EXERCISE: Print every line of the listing below, starting with the line that holds "a+mA = 0+mA$\newline" and going on through the line that holds "Sea $p$ primo, $p\geq", both included, and print nothing else.

### RECORDS FOR THIS EXERCISE ###

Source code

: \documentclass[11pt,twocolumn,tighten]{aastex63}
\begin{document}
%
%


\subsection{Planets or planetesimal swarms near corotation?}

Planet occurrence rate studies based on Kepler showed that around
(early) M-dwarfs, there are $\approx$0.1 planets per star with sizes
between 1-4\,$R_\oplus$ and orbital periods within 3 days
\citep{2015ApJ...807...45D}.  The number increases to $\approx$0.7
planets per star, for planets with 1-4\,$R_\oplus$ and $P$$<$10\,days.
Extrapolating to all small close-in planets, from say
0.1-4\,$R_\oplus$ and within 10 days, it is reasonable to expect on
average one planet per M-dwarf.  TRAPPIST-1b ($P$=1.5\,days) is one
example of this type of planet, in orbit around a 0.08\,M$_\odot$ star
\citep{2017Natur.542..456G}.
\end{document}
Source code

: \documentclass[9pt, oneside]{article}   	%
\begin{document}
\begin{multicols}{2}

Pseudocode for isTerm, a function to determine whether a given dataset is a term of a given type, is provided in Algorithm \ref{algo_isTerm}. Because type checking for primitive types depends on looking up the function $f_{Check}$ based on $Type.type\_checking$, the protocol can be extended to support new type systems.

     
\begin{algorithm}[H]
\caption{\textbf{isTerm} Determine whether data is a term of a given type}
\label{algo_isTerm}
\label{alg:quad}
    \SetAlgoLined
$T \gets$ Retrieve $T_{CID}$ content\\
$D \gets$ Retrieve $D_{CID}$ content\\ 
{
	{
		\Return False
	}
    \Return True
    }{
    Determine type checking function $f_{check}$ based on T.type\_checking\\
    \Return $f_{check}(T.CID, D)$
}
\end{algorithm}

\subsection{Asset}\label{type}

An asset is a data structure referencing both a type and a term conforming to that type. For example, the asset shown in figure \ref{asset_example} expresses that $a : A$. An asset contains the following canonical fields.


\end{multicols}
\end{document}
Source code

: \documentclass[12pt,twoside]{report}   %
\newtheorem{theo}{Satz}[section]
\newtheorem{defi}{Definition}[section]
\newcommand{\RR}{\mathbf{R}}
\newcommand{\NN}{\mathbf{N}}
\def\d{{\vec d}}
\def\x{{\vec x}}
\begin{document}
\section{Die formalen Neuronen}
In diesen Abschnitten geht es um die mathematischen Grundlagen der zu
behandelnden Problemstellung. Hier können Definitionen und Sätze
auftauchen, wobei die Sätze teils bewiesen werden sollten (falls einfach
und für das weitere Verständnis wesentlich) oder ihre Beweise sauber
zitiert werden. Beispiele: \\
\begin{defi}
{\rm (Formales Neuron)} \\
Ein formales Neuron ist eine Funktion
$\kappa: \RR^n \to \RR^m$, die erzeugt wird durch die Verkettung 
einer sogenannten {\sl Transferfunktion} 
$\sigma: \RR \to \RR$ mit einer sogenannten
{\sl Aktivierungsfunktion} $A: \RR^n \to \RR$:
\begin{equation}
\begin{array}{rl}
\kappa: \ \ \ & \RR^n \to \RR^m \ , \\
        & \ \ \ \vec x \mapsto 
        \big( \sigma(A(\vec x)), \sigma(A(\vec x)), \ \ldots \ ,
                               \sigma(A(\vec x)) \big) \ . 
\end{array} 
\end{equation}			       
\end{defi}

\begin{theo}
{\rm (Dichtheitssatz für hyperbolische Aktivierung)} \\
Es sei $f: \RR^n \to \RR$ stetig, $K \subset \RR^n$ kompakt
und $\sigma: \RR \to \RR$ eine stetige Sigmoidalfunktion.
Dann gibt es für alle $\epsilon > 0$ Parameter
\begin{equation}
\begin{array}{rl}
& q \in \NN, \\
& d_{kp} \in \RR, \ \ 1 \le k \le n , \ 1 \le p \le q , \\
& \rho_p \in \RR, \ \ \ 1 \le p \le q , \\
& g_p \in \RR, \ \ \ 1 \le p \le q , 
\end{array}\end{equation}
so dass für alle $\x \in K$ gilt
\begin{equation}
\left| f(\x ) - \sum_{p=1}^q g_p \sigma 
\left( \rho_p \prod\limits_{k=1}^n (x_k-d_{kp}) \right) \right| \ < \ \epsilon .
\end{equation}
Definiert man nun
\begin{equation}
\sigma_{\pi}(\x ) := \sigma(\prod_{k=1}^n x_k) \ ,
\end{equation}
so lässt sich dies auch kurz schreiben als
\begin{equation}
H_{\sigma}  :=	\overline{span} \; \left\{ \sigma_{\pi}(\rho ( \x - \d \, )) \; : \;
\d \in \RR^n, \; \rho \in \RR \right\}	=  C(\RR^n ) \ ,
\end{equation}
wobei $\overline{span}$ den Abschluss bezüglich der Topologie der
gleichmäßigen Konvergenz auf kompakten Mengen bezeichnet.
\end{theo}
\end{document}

###
### RECORDS FOR THIS EXERCISE ###

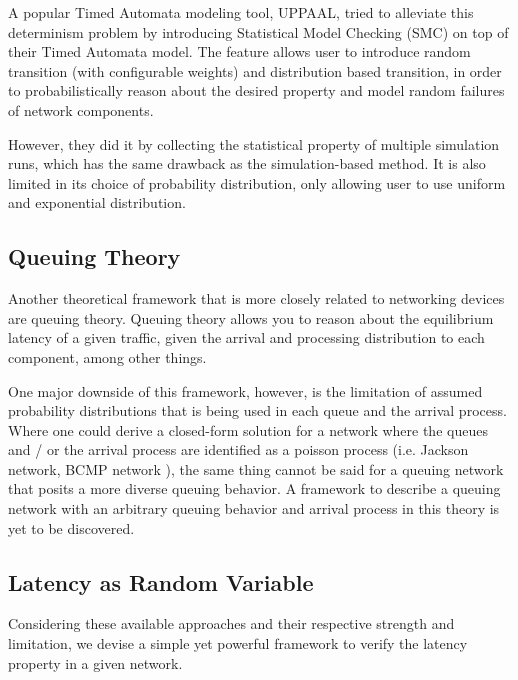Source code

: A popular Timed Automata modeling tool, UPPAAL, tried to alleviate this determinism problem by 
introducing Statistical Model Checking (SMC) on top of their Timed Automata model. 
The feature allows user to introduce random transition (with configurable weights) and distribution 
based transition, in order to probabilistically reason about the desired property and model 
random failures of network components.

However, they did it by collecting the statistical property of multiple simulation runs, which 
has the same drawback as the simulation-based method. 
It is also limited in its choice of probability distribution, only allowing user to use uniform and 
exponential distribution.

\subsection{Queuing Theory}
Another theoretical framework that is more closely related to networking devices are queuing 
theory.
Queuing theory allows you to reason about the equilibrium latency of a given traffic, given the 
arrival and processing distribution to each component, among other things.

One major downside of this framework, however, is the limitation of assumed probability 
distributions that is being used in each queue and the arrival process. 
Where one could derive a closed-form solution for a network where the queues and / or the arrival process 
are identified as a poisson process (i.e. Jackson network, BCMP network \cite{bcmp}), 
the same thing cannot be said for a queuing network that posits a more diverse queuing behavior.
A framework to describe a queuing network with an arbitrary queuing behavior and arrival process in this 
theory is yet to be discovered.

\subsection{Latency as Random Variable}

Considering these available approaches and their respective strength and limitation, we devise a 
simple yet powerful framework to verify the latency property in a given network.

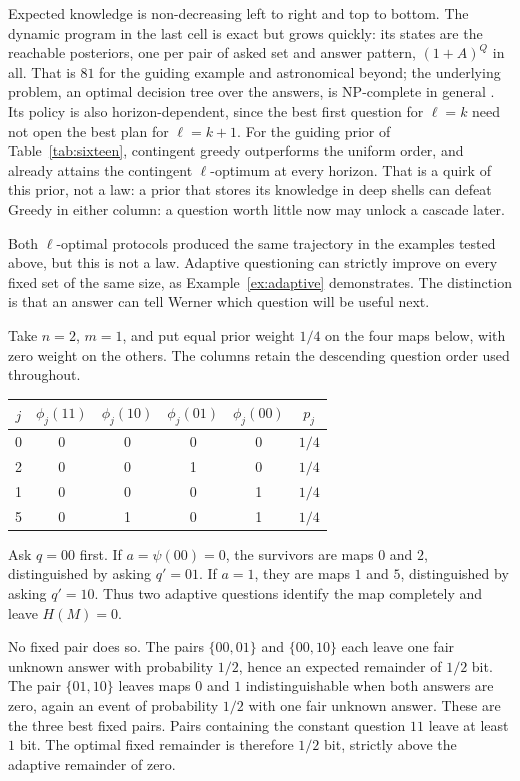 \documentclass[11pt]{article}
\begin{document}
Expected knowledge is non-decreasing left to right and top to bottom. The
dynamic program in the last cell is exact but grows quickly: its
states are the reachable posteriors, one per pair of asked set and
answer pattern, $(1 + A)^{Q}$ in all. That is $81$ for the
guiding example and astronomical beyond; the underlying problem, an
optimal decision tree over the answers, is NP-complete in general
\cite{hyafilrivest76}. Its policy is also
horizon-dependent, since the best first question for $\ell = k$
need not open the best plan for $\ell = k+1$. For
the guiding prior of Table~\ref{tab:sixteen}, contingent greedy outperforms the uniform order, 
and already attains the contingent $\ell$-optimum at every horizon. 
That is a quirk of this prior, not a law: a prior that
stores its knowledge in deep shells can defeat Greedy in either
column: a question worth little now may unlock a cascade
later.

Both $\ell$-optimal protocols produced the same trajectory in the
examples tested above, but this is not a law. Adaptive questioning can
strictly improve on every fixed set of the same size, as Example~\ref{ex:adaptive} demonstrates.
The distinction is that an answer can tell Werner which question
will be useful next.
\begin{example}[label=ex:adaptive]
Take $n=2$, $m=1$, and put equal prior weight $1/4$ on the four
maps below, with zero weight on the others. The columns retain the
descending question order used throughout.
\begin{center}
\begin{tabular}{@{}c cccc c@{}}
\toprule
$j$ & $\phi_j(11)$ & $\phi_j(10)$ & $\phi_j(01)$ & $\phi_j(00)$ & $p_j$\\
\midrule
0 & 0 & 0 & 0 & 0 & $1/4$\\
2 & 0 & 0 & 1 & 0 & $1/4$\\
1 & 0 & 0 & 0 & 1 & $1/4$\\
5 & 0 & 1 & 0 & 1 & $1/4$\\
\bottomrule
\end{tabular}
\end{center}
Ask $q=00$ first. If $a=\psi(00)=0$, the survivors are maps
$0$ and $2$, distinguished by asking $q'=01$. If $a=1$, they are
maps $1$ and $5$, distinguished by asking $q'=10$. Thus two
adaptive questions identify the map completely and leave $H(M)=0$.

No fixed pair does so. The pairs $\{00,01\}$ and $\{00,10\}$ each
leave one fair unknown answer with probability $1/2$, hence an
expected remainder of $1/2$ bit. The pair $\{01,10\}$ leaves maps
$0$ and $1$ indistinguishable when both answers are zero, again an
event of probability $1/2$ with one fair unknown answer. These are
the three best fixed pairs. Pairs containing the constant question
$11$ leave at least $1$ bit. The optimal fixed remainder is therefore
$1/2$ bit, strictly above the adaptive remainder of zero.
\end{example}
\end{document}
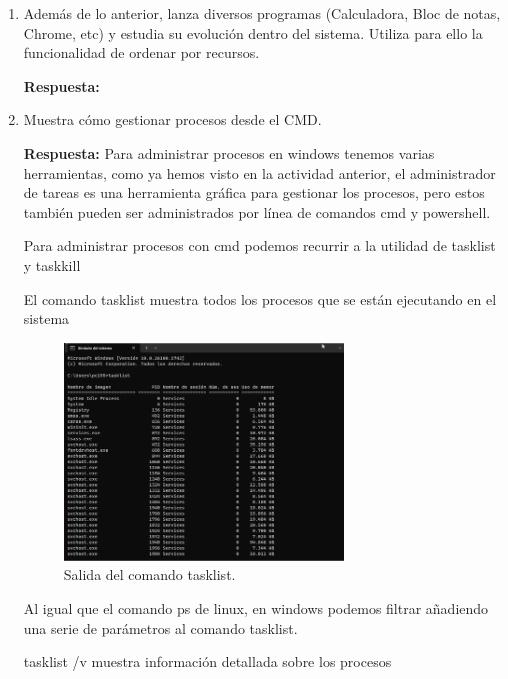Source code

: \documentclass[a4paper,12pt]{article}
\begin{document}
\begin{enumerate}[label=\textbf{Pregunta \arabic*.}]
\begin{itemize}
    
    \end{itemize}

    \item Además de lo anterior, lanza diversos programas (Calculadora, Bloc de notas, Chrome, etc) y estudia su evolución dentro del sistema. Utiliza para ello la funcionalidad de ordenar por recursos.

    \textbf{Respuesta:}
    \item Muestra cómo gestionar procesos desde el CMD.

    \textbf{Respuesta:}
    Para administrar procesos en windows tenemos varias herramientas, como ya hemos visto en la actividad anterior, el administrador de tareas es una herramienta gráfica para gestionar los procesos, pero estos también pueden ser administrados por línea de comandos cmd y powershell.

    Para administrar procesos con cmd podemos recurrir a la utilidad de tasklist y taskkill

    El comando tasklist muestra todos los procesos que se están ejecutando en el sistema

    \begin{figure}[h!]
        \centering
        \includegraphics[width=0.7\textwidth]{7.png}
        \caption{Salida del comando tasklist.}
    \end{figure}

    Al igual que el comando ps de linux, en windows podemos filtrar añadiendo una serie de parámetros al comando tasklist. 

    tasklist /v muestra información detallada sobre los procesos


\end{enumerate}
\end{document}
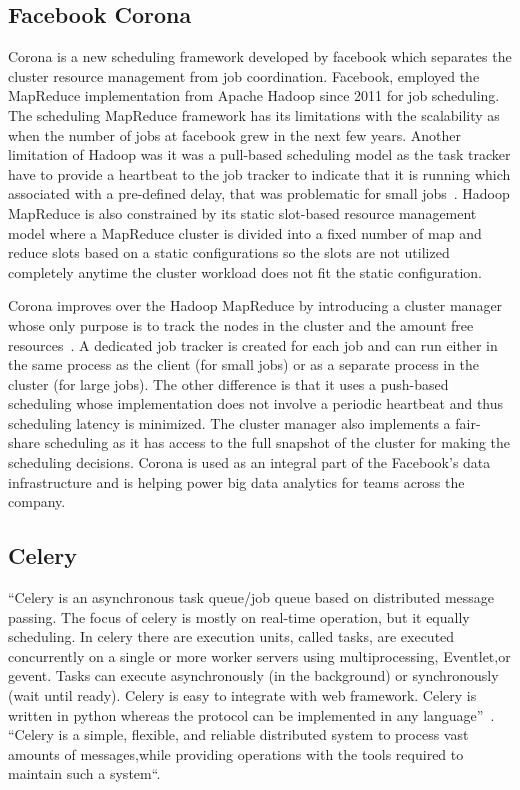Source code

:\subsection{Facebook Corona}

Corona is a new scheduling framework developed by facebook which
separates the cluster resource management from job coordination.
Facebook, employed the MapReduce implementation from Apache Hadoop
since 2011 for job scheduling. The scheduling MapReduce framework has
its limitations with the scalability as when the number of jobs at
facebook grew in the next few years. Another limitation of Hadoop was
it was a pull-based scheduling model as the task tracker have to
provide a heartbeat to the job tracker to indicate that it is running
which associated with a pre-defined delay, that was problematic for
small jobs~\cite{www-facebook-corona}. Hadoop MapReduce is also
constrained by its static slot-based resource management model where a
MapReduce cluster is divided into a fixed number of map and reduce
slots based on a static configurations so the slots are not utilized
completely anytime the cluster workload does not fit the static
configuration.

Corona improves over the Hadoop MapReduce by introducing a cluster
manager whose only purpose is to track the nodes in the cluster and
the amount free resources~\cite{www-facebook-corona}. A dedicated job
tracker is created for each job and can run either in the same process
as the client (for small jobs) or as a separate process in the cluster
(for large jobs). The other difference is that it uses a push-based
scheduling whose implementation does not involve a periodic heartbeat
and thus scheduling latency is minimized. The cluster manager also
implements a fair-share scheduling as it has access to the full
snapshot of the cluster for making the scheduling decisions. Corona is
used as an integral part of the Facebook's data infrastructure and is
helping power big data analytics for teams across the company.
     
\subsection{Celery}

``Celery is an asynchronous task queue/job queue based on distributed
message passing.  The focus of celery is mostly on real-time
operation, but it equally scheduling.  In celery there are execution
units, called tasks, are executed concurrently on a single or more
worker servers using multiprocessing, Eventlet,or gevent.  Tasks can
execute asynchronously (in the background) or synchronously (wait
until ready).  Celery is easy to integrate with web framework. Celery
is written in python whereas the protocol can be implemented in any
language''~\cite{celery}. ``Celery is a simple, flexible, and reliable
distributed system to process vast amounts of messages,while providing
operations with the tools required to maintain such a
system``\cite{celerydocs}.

###
### RECORDS FOR THIS EXERCISE ###

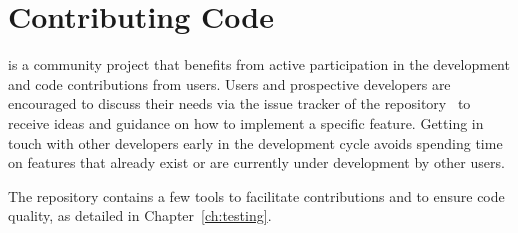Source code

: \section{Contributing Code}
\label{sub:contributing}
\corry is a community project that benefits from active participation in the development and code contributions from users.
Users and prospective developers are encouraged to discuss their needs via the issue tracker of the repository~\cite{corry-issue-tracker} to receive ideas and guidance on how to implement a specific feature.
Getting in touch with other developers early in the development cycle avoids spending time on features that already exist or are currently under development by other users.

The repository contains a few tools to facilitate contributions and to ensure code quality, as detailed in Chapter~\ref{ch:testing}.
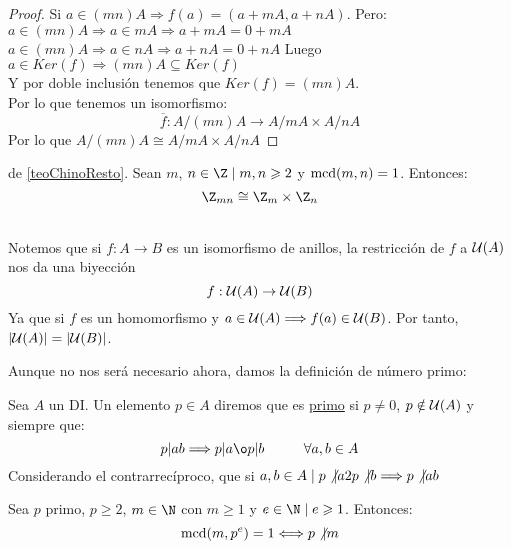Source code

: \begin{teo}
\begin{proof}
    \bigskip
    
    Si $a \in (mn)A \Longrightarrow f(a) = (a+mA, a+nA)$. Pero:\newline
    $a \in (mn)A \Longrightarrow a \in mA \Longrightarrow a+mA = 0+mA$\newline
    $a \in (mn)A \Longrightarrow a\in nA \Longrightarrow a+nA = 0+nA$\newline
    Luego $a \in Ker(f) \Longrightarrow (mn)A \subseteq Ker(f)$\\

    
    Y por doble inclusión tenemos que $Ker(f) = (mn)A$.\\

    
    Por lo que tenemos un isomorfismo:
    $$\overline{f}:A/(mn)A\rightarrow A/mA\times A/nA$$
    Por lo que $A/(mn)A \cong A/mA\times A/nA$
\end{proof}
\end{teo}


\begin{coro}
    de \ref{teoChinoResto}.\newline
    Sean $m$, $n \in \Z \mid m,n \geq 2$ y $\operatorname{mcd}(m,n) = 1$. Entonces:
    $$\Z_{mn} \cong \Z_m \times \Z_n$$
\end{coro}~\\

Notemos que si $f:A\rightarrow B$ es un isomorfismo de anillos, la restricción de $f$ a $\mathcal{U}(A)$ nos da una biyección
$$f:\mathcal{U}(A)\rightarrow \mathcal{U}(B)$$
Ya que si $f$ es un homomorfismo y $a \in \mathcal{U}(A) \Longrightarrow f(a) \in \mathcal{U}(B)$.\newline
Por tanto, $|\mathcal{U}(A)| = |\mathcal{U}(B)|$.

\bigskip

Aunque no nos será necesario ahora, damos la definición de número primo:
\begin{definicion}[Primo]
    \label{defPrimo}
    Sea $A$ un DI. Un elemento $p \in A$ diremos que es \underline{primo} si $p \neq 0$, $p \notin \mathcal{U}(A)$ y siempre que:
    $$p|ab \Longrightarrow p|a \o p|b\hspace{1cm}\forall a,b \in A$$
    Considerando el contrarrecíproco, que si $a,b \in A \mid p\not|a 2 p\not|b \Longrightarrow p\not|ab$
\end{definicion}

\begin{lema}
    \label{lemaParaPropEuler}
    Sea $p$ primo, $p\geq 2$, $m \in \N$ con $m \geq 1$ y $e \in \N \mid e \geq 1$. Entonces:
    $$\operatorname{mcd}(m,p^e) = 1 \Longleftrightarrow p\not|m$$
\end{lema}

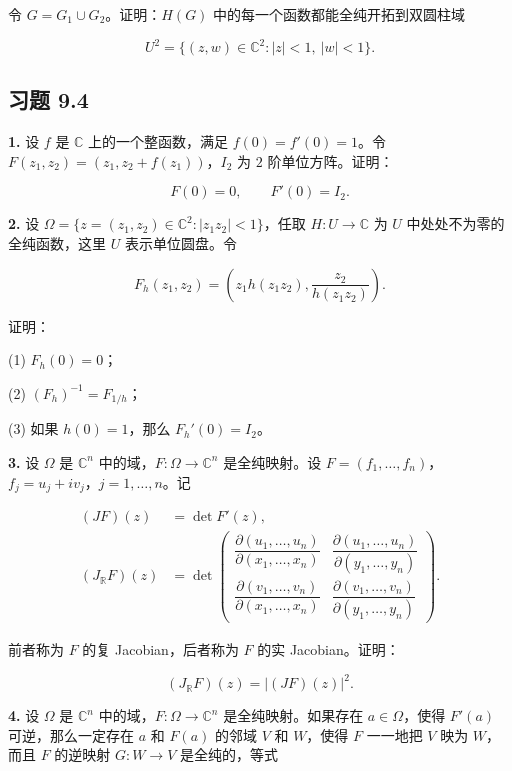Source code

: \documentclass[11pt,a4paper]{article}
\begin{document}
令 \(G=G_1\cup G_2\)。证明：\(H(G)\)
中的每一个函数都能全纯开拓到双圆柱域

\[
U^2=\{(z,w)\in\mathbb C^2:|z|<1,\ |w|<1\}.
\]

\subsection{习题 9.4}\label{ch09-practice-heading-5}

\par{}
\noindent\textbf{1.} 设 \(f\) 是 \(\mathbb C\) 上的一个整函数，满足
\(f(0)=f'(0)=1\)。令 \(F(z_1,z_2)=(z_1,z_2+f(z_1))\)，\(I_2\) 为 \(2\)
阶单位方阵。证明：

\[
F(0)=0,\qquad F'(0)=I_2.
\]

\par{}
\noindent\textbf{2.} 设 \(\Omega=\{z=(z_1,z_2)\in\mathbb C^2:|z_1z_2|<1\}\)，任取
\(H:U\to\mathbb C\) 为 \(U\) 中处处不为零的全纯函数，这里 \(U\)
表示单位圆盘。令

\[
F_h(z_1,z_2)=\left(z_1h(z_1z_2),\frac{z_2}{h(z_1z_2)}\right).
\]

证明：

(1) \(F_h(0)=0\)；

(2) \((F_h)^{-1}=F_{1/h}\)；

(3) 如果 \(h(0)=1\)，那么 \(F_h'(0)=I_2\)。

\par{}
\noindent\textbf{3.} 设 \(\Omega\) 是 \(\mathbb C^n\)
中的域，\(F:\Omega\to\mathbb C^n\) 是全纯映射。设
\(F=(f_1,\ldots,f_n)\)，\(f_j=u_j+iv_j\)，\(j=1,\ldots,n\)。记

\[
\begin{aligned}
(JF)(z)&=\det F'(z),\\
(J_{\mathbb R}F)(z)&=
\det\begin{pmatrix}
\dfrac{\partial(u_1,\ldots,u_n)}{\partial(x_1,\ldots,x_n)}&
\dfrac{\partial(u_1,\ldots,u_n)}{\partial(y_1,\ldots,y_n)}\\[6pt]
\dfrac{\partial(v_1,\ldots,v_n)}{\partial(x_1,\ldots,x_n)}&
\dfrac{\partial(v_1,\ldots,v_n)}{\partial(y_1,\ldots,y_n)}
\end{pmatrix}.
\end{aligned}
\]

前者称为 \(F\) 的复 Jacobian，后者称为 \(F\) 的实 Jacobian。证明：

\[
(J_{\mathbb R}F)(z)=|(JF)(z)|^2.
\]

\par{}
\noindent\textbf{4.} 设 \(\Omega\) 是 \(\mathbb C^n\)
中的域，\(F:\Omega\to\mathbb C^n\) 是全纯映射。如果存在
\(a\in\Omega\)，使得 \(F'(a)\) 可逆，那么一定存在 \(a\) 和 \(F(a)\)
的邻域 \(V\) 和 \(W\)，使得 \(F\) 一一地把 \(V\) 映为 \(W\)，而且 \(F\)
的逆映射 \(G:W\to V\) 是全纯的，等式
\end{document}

###

RESPONSE TO THIS TASK:
    $a \in (mn)A \Longrightarrow a \in mA \Longrightarrow a+mA = 0+mA$\newline
    $a \in (mn)A \Longrightarrow a\in nA \Longrightarrow a+nA = 0+nA$\newline
    Luego $a \in Ker(f) \Longrightarrow (mn)A \subseteq Ker(f)$\\

    
    Y por doble inclusión tenemos que $Ker(f) = (mn)A$.\\

    
    Por lo que tenemos un isomorfismo:
    $$\overline{f}:A/(mn)A\rightarrow A/mA\times A/nA$$
    Por lo que $A/(mn)A \cong A/mA\times A/nA$
\end{proof}
\end{teo}


\begin{coro}
    de \ref{teoChinoResto}.\newline
    Sean $m$, $n \in \Z \mid m,n \geq 2$ y $\operatorname{mcd}(m,n) = 1$. Entonces:
    $$\Z_{mn} \cong \Z_m \times \Z_n$$
\end{coro}~\\

Notemos que si $f:A\rightarrow B$ es un isomorfismo de anillos, la restricción de $f$ a $\mathcal{U}(A)$ nos da una biyección
$$f:\mathcal{U}(A)\rightarrow \mathcal{U}(B)$$
Ya que si $f$ es un homomorfismo y $a \in \mathcal{U}(A) \Longrightarrow f(a) \in \mathcal{U}(B)$.\newline
Por tanto, $|\mathcal{U}(A)| = |\mathcal{U}(B)|$.

\bigskip

Aunque no nos será necesario ahora, damos la definición de número primo:
\begin{definicion}[Primo]
    \label{defPrimo}
    Sea $A$ un DI. Un elemento $p \in A$ diremos que es \underline{primo} si $p \neq 0$, $p \notin \mathcal{U}(A)$ y siempre que:
    $$p|ab \Longrightarrow p|a \o p|b\hspace{1cm}\forall a,b \in A$$
    Considerando el contrarrecíproco, que si $a,b \in A \mid p\not|a 2 p\not|b \Longrightarrow p\not|ab$
\end{definicion}

\begin{lema}
    \label{lemaParaPropEuler}
    Sea $p$ primo, $p\geq 2$, $m \in \N$ con $m \geq 1$ y $e \in \N \mid e \geq 1$. Entonces:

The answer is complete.